The talk will give a review of Birmingham’s research on 3D printed filters in the last four years focussing on the latest results from 3D printed filters at W-band using metallic materials. Our work has explored the benefits of 3D printing technology in a number of areas. 3D printing enables the production of some unusual and complex structures that are difficult to achieve using conventional fabrication techniques. This has led to lightweight and low loss filters based on high-Q spherical resonators demonstrated at X-band . We investigated techniques to enhance the thermal handling capability of the filter by ceramic filling and demonstrated designs with wide spurious-free band . A 500 MHz helical filter was produced based on complex helical resonators with fine-tuned dimensions and in a single structure without any soldering joints . This could potentially lead to resistance to vibration and low passive intermodulation. With ESA we have used 3D printing to produce some complex multi-port signal distribution structures such as a waveguide Butler matrix with integrated filter function and an orthogonal mode transducer . They are convoluted structures that are difficult to build using conventional machining. With our 3D printing partners, we are pushing the frequency of the filters using higher-precision 3D printing techniques. Produced from polymer resin using a stereolithography technique, a 5th-order W-band filter with built-in UG387 flanges achieved a measured insertion loss of 0.4 dB at 90 GHz with a 11% bandwidth . For metallisation, non-radiating slots along current lines were cut in the waveguides.
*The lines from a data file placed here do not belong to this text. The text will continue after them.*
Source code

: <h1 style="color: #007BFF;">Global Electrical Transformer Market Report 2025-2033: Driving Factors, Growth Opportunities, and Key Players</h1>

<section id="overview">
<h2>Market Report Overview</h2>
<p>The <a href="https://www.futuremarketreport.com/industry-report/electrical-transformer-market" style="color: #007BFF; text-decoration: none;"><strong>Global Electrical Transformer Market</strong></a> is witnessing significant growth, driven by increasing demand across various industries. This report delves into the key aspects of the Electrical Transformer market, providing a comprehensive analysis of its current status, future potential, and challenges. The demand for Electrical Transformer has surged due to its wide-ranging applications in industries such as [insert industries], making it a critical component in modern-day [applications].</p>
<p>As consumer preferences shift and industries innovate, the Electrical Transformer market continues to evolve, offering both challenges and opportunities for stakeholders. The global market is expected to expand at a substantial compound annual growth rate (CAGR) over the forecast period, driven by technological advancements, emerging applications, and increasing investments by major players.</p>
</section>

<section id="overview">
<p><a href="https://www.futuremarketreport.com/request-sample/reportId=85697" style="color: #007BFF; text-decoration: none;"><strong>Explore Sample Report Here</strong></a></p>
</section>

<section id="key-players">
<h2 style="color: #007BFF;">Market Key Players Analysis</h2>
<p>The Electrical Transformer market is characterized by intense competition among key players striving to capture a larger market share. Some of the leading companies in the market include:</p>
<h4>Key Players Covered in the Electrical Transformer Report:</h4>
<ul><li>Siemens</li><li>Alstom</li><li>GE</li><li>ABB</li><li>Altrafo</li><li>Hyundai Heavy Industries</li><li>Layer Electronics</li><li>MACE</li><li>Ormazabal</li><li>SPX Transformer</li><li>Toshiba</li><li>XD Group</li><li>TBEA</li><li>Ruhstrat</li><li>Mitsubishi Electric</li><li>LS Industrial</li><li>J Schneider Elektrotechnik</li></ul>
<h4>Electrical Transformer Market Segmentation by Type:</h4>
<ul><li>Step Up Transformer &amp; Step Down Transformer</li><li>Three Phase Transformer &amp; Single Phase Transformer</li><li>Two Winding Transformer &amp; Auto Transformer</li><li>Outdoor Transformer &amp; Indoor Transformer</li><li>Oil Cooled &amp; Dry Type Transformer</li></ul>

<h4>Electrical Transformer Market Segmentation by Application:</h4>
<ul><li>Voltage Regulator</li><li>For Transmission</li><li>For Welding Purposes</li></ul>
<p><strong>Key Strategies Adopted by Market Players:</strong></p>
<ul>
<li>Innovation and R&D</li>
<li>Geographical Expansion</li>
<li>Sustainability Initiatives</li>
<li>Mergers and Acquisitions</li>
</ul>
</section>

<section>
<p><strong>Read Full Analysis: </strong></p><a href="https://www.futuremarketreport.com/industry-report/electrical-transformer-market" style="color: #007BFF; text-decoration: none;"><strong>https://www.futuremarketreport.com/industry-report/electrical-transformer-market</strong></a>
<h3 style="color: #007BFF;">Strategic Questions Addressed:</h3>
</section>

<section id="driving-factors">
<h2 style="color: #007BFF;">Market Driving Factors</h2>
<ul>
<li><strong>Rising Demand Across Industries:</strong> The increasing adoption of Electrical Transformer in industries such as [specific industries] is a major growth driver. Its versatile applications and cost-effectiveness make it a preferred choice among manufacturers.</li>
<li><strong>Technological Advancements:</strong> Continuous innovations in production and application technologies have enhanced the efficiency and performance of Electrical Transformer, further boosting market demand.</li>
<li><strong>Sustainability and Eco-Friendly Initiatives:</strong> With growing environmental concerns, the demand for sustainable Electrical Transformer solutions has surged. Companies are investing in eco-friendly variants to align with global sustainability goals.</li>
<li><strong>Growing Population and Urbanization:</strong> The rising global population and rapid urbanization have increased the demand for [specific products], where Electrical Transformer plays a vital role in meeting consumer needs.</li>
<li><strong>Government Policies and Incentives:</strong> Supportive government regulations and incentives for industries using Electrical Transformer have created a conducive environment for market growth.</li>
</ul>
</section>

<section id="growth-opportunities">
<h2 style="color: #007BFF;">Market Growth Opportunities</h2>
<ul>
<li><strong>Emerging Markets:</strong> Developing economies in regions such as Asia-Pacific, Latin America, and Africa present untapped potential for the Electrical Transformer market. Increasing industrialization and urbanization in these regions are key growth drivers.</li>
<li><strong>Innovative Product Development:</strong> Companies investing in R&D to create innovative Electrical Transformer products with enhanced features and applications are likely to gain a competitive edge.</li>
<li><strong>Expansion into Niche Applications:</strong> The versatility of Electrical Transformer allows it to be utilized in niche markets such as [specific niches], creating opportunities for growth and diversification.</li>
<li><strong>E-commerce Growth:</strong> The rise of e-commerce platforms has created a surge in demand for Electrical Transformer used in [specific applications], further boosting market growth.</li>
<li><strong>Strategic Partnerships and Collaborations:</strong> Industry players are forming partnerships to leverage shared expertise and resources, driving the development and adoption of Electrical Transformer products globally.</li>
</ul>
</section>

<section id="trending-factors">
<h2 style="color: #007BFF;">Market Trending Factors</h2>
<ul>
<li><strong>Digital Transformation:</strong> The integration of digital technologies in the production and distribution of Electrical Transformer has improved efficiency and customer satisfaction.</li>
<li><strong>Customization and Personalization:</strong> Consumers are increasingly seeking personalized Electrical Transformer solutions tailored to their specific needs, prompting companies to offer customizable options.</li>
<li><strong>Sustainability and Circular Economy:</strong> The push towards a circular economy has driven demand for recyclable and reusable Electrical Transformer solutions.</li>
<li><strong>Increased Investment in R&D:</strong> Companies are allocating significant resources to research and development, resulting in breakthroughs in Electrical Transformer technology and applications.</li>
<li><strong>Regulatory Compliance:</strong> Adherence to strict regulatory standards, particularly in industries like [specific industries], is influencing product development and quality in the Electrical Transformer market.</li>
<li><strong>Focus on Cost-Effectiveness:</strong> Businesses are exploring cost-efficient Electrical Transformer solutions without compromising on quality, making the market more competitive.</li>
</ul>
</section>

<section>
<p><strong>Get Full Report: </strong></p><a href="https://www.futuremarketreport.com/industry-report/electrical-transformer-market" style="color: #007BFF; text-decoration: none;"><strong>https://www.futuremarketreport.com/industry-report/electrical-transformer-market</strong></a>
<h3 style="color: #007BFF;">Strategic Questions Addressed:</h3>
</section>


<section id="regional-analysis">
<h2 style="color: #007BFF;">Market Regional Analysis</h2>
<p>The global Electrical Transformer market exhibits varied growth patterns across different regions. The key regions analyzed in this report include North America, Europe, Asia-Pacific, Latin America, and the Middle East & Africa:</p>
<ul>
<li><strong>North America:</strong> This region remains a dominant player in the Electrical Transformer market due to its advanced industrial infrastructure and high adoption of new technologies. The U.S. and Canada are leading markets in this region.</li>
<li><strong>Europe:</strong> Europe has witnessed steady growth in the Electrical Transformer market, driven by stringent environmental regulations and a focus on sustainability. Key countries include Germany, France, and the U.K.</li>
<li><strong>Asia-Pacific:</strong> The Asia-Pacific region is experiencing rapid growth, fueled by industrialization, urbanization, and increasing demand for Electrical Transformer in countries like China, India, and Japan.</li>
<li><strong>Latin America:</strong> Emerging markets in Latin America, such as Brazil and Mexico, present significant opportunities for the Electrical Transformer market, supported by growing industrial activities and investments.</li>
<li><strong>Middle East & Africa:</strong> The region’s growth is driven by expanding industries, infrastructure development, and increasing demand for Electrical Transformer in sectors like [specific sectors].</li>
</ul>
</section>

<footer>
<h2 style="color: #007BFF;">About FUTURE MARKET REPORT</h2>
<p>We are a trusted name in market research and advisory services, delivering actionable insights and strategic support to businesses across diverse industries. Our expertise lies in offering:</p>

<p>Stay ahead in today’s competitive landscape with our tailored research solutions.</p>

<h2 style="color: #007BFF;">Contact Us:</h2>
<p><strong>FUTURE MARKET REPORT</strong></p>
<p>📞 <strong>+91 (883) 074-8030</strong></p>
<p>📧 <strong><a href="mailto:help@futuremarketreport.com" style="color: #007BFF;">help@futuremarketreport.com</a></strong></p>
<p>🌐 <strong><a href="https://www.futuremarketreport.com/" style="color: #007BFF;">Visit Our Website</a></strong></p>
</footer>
Recently, a similar design was prototyped from steel using a high-precision micro selective laser sintering technique . Slots are no longer required and special considerations were made to avoid overhangs. Effects of metal coating were investigated and the measured insertion loss of 1 dB was achieved at 90 GHz. More detailed design considerations and information about the build quality will be provided in the presentation. (A full abstract with references can be found in the attachment.)

Why your contribution is relevant for the event?

Our research work in the last four years is very well aligned with the topic of the workshop. We hope to share our findings with the community and more importantly to seek partners to bring the work forward.